Especially through his work in the jazz Avantgarde of the former Soviet Union
Anatoly Vapirov (24. November 1947) is known to friends of improvising music. He
was the leading saxophonist and one of the most important composers of
Leningrad's contemporary jazz scene.
Due to family reasons - his father and his wife are Bulgarian- in 1985 he
moved to Varna in Bulgaria. Since 1992 he has been leading the Varna jazz
Festival, which presented a sophisticated program and became an important axis
for encounter between jazz musicians from East and West Europe . "In the
beginning I was inviting musicians, because I wanted to play with them myself,"
says Anatoly. "Meanwhile some kind of musical workshop has developed; a
laboratory, where musicians from East and West can meet."
In 1974 - still in Soviet times - with the "Bulgarian Rondo" for saxophone
and orchestra Vapirov already referred to his Bulgarian roots. As early as the
mid-seventies and in opposition to many free-jazz-hardliners, Vapirov included
the entire range of classical music, chamber-music, jazz and folklore within his
expressive style.
He composed a Concerto for a jazz quartett, mezzosoprano and choir ("Slav
Mystery," 1977) as well as a piece for bass, piano, saxophone and string
quartett, that reflects the music of Alban Berg ("Lines of Destiny," 1980). His
borderline frankness would expose itself likewise in projects with symphony
orchestras and Sibirian folklore ensembles.
In the "Fairy Tale Trio" Anatoly plays the soprano saxophone exclusively. The
musician, who is also known as a brilliant clarinettist and tenor saxophone
player, doesn't blow his trio collegues off the stage. The sound of the soprano
saxophone merges most sufficiently with Spassov's kaval.

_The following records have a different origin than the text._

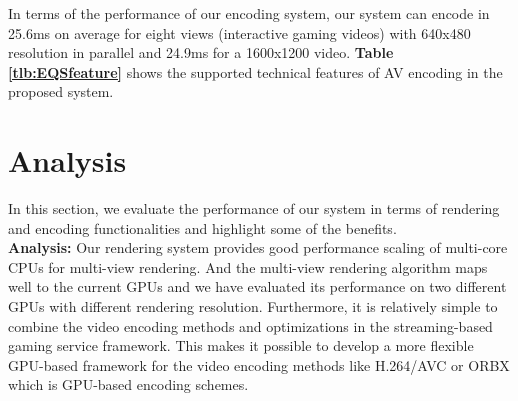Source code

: \documentclass[conference]{IEEEtran}
\begin{document}
    In terms of the performance of our encoding system, our system can encode in 25.6ms on average for eight views (interactive gaming videos) with 640x480 resolution in parallel and 24.9ms for a 1600x1200 video.
    \textbf{Table \ref{tlb:EQSfeature}} shows the supported technical features of AV encoding in the proposed system.
    \begin{table}[htb]
    \caption{The supported features of audio/video encoding in our system.}
    \label{tlb:EQSfeature}
    \end{table}

    \section{Analysis}
    \label{sc:Comparison}
    In this section, we evaluate the performance of our system in terms of rendering and encoding functionalities and highlight some of the benefits.
    \\

    \noindent
    {\bf Analysis:} Our rendering system provides good performance scaling of multi-core CPUs for multi-view rendering.
    And the multi-view rendering algorithm maps well to the current GPUs and we have evaluated its performance on two different GPUs with different rendering resolution.
    Furthermore, it is relatively simple to combine the video encoding methods and optimizations in the streaming-based gaming service framework. This makes it possible to develop a more flexible GPU-based framework for the video encoding methods like H.264/AVC or ORBX which is GPU-based encoding schemes.\\
\end{document}
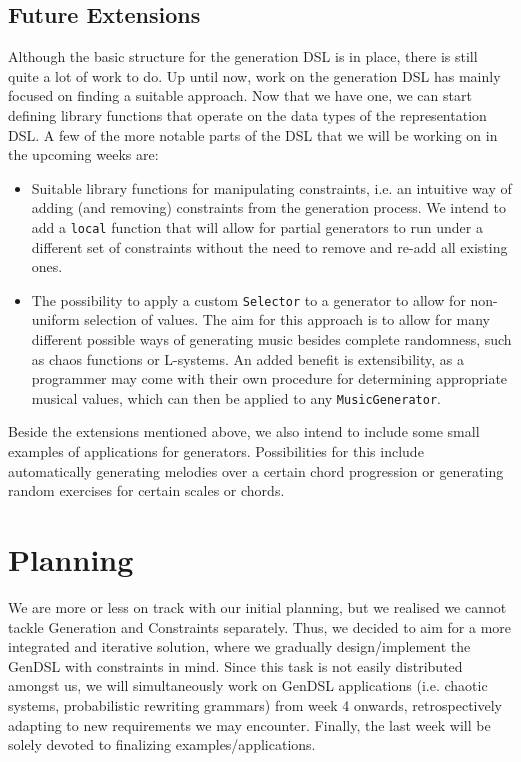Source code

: \documentclass[11pt,a4paper]{article}
\newcommand{\icode}[1]{\texttt{#1}}
\begin{document}
\subsection{Future Extensions}
Although the basic structure for the generation DSL is in place, there is still quite a lot of work to do. Up until now, work on the generation DSL has mainly focused on finding a suitable approach. Now that we have one, we can start defining library functions that operate on the data types of the representation DSL. A few of the more notable parts of the DSL that we will be working on in the upcoming weeks are:
\begin{itemize}
\item
Suitable library functions for manipulating constraints, i.e. an intuitive way of adding (and removing) constraints from the generation process. We intend to add a \icode{local} function that will allow for partial generators to run under a different set of constraints without the need to remove and re-add all existing ones.
\item
The possibility to apply a custom \icode{Selector} to a generator to allow for non-uniform selection of values. The aim for this approach is to allow for many different possible ways of generating music besides complete randomness, such as chaos functions or L-systems. An added benefit is extensibility, as a programmer may come with their own procedure for determining appropriate musical values, which can then be applied to any \icode{MusicGenerator}.
\end{itemize}

Beside the extensions mentioned above, we also intend to include some small examples of applications for generators. Possibilities for this include automatically generating melodies over a certain chord progression or generating random exercises for certain scales or chords.

\section{Planning}
We are more or less on track with our initial planning, but we realised we cannot tackle Generation and Constraints separately. Thus, we decided to aim for a more integrated and iterative solution, where we gradually design/implement the GenDSL with constraints in mind. Since this task is not easily distributed amongst us, we will simultaneously work on GenDSL applications (i.e. chaotic systems, probabilistic rewriting grammars) from week 4 onwards, retrospectively adapting to new requirements we may encounter. Finally, the last week will be solely devoted to finalizing examples/applications.
\end{document}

"I have grown older and maybe a little wiser," he explains. "Good music doesn't
come out of unrestricted strenghth and expressivity only, but also out of deep
probing."
At the end of our conversation I asked him: "You are driving your car and you
pass two hitch-hikers. One of them is John Coltrane and the other is Albert
Ayler. But you've got only one seat. Which one do you pick up?" Vapirov: "This
seat is already taken. Since 1967. By John Coltrane."